======== TASK DATA
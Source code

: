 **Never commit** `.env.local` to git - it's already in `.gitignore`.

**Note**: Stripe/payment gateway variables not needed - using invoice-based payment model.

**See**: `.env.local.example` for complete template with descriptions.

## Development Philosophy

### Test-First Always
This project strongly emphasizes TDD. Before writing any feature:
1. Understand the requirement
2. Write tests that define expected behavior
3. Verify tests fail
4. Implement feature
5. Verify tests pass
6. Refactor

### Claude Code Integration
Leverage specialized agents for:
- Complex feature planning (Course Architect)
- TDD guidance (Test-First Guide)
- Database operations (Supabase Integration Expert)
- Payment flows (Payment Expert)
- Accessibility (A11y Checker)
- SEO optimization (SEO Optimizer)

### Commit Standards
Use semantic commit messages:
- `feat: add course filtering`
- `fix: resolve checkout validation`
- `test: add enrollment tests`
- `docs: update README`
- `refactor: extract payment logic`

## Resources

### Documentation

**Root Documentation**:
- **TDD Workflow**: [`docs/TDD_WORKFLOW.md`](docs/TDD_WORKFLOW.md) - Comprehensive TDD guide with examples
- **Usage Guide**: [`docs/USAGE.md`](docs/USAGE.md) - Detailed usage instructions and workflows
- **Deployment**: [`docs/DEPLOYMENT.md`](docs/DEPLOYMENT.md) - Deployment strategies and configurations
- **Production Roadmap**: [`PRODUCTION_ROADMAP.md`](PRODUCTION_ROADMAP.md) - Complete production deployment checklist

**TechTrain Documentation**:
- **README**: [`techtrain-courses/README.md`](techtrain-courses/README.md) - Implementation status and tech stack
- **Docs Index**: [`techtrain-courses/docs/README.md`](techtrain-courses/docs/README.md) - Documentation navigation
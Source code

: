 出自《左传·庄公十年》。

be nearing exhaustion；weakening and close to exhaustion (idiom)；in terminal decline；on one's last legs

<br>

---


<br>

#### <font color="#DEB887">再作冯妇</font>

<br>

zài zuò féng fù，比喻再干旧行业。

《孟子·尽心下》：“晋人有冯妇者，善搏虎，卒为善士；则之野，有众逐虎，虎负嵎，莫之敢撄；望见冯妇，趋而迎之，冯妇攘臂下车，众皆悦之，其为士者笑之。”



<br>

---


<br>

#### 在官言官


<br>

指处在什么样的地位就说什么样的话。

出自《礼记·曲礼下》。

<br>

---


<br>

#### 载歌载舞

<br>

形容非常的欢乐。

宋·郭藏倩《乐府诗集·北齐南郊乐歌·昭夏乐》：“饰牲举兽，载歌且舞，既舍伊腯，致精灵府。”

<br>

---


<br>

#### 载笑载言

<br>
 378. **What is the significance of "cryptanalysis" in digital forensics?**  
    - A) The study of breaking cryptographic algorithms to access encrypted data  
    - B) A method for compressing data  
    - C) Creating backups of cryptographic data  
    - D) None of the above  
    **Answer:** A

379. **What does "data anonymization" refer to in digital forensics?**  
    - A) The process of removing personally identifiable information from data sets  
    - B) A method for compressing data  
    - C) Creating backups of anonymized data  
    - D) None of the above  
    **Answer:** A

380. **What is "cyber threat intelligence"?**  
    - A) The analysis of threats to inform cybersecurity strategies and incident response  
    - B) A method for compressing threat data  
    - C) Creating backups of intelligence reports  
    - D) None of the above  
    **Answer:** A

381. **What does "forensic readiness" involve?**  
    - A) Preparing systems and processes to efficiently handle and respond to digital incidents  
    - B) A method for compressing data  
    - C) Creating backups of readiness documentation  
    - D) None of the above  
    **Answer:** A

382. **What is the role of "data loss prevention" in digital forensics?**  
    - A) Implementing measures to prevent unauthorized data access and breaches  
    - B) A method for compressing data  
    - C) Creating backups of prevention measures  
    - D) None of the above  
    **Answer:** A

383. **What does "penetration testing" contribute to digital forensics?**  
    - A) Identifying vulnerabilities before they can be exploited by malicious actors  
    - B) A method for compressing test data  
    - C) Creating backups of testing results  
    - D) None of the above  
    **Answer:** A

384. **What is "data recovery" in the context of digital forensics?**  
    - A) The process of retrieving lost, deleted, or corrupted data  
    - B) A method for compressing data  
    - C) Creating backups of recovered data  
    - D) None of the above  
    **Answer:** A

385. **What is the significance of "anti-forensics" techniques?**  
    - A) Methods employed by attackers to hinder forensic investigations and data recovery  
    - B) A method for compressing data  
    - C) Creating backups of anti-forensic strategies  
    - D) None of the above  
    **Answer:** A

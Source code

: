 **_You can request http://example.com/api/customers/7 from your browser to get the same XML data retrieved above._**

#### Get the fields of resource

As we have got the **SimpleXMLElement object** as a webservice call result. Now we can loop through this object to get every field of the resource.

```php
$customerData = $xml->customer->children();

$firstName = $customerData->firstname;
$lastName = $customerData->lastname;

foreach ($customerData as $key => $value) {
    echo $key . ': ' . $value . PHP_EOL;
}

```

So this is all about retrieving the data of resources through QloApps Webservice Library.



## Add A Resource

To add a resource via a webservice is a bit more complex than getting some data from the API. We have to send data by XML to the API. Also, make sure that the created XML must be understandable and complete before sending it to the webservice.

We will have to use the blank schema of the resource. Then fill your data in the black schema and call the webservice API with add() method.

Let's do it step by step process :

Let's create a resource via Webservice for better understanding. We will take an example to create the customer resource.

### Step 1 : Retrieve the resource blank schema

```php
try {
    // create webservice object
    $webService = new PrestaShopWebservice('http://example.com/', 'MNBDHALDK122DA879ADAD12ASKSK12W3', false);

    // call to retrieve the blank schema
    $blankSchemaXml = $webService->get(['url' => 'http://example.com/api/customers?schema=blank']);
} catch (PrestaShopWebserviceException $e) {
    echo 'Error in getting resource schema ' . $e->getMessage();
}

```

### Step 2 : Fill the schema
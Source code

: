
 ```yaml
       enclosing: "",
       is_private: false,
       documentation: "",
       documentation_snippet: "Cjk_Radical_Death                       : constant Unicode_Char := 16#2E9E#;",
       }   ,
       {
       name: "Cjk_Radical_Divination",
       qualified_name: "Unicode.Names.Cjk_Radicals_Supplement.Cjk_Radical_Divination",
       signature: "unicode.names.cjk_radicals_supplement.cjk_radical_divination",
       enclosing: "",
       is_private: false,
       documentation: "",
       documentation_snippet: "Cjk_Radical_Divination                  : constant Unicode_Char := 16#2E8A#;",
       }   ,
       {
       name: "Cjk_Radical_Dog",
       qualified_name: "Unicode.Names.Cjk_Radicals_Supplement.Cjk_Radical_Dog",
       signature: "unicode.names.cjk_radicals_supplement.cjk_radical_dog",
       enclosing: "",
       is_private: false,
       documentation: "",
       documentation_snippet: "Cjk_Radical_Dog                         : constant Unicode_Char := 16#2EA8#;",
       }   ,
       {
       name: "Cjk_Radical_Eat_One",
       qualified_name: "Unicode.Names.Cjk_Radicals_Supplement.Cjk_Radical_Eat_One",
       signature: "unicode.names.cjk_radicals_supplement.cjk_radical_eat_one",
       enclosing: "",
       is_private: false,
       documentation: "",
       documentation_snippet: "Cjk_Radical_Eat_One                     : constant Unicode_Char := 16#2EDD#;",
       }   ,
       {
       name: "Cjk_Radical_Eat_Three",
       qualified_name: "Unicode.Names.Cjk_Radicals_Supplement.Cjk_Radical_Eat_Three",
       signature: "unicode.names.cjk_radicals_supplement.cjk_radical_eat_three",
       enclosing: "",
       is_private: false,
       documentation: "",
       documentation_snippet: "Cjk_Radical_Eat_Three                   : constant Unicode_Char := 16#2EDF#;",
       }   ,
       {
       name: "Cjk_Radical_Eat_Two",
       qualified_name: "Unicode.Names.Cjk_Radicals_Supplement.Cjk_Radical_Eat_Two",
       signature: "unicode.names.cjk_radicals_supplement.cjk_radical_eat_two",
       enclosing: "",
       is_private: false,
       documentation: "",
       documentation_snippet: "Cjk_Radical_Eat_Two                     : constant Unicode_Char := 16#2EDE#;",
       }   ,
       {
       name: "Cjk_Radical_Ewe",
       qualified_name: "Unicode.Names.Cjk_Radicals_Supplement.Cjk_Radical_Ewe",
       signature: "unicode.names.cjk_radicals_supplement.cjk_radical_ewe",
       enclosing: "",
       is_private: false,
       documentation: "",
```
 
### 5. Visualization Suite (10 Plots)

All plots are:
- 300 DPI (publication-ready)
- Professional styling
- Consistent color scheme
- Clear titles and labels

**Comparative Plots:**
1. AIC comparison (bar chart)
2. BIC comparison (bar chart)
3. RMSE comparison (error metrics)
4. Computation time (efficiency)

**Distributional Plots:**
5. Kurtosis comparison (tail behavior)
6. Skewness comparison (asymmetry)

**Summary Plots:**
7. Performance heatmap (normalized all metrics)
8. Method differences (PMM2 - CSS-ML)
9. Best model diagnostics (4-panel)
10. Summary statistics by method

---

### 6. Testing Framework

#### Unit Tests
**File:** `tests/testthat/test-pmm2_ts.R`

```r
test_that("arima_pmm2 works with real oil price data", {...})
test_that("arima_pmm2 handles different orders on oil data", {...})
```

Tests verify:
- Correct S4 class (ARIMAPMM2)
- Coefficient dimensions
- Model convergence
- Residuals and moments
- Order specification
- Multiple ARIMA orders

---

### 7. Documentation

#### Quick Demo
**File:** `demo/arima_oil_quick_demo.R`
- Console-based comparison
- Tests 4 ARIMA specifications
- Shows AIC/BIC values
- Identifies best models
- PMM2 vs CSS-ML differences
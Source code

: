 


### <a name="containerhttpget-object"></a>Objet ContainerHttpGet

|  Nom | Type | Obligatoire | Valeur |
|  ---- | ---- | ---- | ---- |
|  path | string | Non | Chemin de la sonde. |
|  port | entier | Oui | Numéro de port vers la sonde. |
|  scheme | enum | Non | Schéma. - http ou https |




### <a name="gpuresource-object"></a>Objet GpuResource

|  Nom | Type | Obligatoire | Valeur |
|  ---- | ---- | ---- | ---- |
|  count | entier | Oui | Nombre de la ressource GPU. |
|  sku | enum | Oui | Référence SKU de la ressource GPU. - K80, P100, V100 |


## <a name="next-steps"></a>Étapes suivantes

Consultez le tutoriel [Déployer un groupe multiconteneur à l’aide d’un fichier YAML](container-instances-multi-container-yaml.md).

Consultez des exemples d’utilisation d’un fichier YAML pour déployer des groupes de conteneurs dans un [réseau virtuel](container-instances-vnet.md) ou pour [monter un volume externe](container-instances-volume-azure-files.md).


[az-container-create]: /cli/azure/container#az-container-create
================
Lines with "ressource": find them in the data and copy each one.

|  count | entier | Oui | Nombre de la ressource GPU. |
|  sku | enum | Oui | Référence SKU de la ressource GPU. - K80, P100, V100 |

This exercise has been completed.